Below is a set of records, and all of them should be retyped exactly, minus the pictures.

Study material:
○ ○ ○ ○ ○

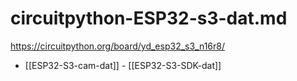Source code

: 
# circuitpython-ESP32-s3-dat.md

https://circuitpython.org/board/yd_esp32_s3_n16r8/


- [[ESP32-S3-cam-dat]] - [[ESP32-S3-SDK-dat]]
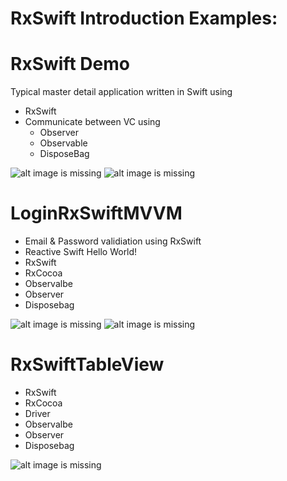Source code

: # RxSwift Introduction Examples:


# RxSwift Demo
Typical master detail application written in Swift using 
- RxSwift 
- Communicate between VC using
    - Observer 
    - Observable
    - DisposeBag

![alt image is missing](https://res.cloudinary.com/atifcloud/image/upload/c_scale,h_712/v1565079054/1_gxlzgw.png)
![alt image is missing](https://res.cloudinary.com/atifcloud/image/upload/c_scale,h_712/v1565079054/2_vdhlzi.png)

# LoginRxSwiftMVVM
- Email & Password validiation using RxSwift
- Reactive Swift Hello World!
- RxSwift
- RxCocoa
- Observalbe
- Observer
- Disposebag

![alt image is missing](https://res.cloudinary.com/atifcloud/image/upload/c_scale,h_700/v1565168130/1_pd35qg.png)
![alt image is missing](https://res.cloudinary.com/atifcloud/image/upload/c_scale,h_700/v1565168133/2_pxxgqi.png)



# RxSwiftTableView
- RxSwift
- RxCocoa
- Driver
- Observalbe
- Observer
- Disposebag

![alt image is missing](https://res.cloudinary.com/atifcloud/image/upload/c_scale,h_700/v1565245275/3_hhwdsi.png)

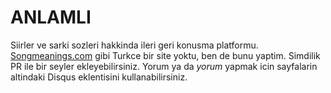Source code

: ANLAMLI
=====

Siirler ve sarki sozleri hakkinda ileri geri konusma platformu. [Songmeanings.com](https://songmeanings.com/) gibi Turkce bir site
yoktu, ben de bunu yaptim. Simdilik PR ile bir seyler ekleyebilirsiniz. Yorum ya da *yorum* yapmak icin sayfalarin altindaki
Disqus eklentisini kullanabilirsiniz.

○ ○ ○ ○ ○

Answer to this exercise:
Source code

: 
# circuitpython-ESP32-s3-dat.md

https://circuitpython.org/board/yd_esp32_s3_n16r8/


- [[ESP32-S3-cam-dat]] - [[ESP32-S3-SDK-dat]]
Source code

: # RxSwift Introduction Examples:


# RxSwift Demo
Typical master detail application written in Swift using 
- RxSwift 
- Communicate between VC using
    - Observer 
    - Observable
    - DisposeBag

![alt image is missing](https://res.cloudinary.com/atifcloud/image/upload/c_scale,h_712/v1565079054/1_gxlzgw.png)
![alt image is missing](https://res.cloudinary.com/atifcloud/image/upload/c_scale,h_712/v1565079054/2_vdhlzi.png)

# LoginRxSwiftMVVM
- Email & Password validiation using RxSwift
- Reactive Swift Hello World!
- RxSwift
- RxCocoa
- Observalbe
- Observer
- Disposebag

![alt image is missing](https://res.cloudinary.com/atifcloud/image/upload/c_scale,h_700/v1565168130/1_pd35qg.png)
![alt image is missing](https://res.cloudinary.com/atifcloud/image/upload/c_scale,h_700/v1565168133/2_pxxgqi.png)



# RxSwiftTableView
- RxSwift
- RxCocoa
- Driver
- Observalbe
- Observer
- Disposebag

![alt image is missing](https://res.cloudinary.com/atifcloud/image/upload/c_scale,h_700/v1565245275/3_hhwdsi.png)

Source code

: ANLAMLI
=====

Siirler ve sarki sozleri hakkinda ileri geri konusma platformu. [Songmeanings.com](https://songmeanings.com/) gibi Turkce bir site
yoktu, ben de bunu yaptim. Simdilik PR ile bir seyler ekleyebilirsiniz. Yorum ya da *yorum* yapmak icin sayfalarin altindaki
Disqus eklentisini kullanabilirsiniz.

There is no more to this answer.